Work instruction | Pull out every line in the data that has the string "innovations" in it.

Provided information |
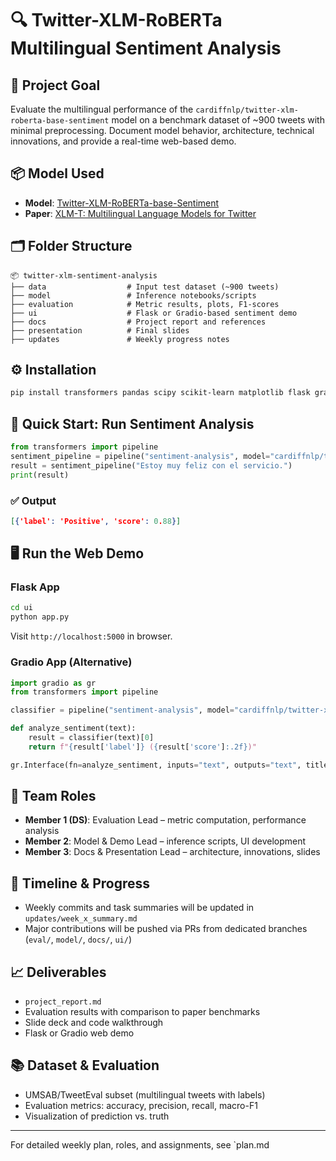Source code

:# 🔍 Twitter-XLM-RoBERTa Multilingual Sentiment Analysis

## 🧠 Project Goal
Evaluate the multilingual performance of the `cardiffnlp/twitter-xlm-roberta-base-sentiment` model on a benchmark dataset of ~900 tweets with minimal preprocessing. Document model behavior, architecture, technical innovations, and provide a real-time web-based demo.

## 📦 Model Used
- **Model**: [Twitter-XLM-RoBERTa-base-Sentiment](https://huggingface.co/cardiffnlp/twitter-xlm-roberta-base-sentiment)
- **Paper**: [XLM-T: Multilingual Language Models for Twitter](https://aclanthology.org/2022.lrec-1.27)

## 🗂️ Folder Structure
```
📦 twitter-xlm-sentiment-analysis
├── data                  # Input test dataset (~900 tweets)
├── model                 # Inference notebooks/scripts
├── evaluation            # Metric results, plots, F1-scores
├── ui                    # Flask or Gradio-based sentiment demo
├── docs                  # Project report and references
├── presentation          # Final slides
├── updates               # Weekly progress notes
```

## ⚙️ Installation
```bash
pip install transformers pandas scipy scikit-learn matplotlib flask gradio
```

## 🚀 Quick Start: Run Sentiment Analysis
```python
from transformers import pipeline
sentiment_pipeline = pipeline("sentiment-analysis", model="cardiffnlp/twitter-xlm-roberta-base-sentiment")
result = sentiment_pipeline("Estoy muy feliz con el servicio.")
print(result)
```

### ✅ Output
```json
[{'label': 'Positive', 'score': 0.88}]
```

## 🖥️ Run the Web Demo
### Flask App
```bash
cd ui
python app.py
```
Visit `http://localhost:5000` in browser.

### Gradio App (Alternative)
```python
import gradio as gr
from transformers import pipeline

classifier = pipeline("sentiment-analysis", model="cardiffnlp/twitter-xlm-roberta-base-sentiment")

def analyze_sentiment(text):
    result = classifier(text)[0]
    return f"{result['label']} ({result['score']:.2f})"

gr.Interface(fn=analyze_sentiment, inputs="text", outputs="text", title="Tweet Sentiment Analyzer").launch()
```

## 📝 Team Roles
- **Member 1 (DS)**: Evaluation Lead – metric computation, performance analysis
- **Member 2**: Model & Demo Lead – inference scripts, UI development
- **Member 3**: Docs & Presentation Lead – architecture, innovations, slides

## 📅 Timeline & Progress
- Weekly commits and task summaries will be updated in `updates/week_x_summary.md`
- Major contributions will be pushed via PRs from dedicated branches (`eval/`, `model/`, `docs/`, `ui/`)

## 📈 Deliverables
- `project_report.md`
- Evaluation results with comparison to paper benchmarks
- Slide deck and code walkthrough
- Flask or Gradio web demo

## 📚 Dataset & Evaluation
- UMSAB/TweetEval subset (multilingual tweets with labels)
- Evaluation metrics: accuracy, precision, recall, macro-F1
- Visualization of prediction vs. truth

---
For detailed weekly plan, roles, and assignments, see `plan.md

The answer |
Evaluate the multilingual performance of the `cardiffnlp/twitter-xlm-roberta-base-sentiment` model on a benchmark dataset of ~900 tweets with minimal preprocessing. Document model behavior, architecture, technical innovations, and provide a real-time web-based demo.
- **Member 3**: Docs & Presentation Lead – architecture, innovations, slides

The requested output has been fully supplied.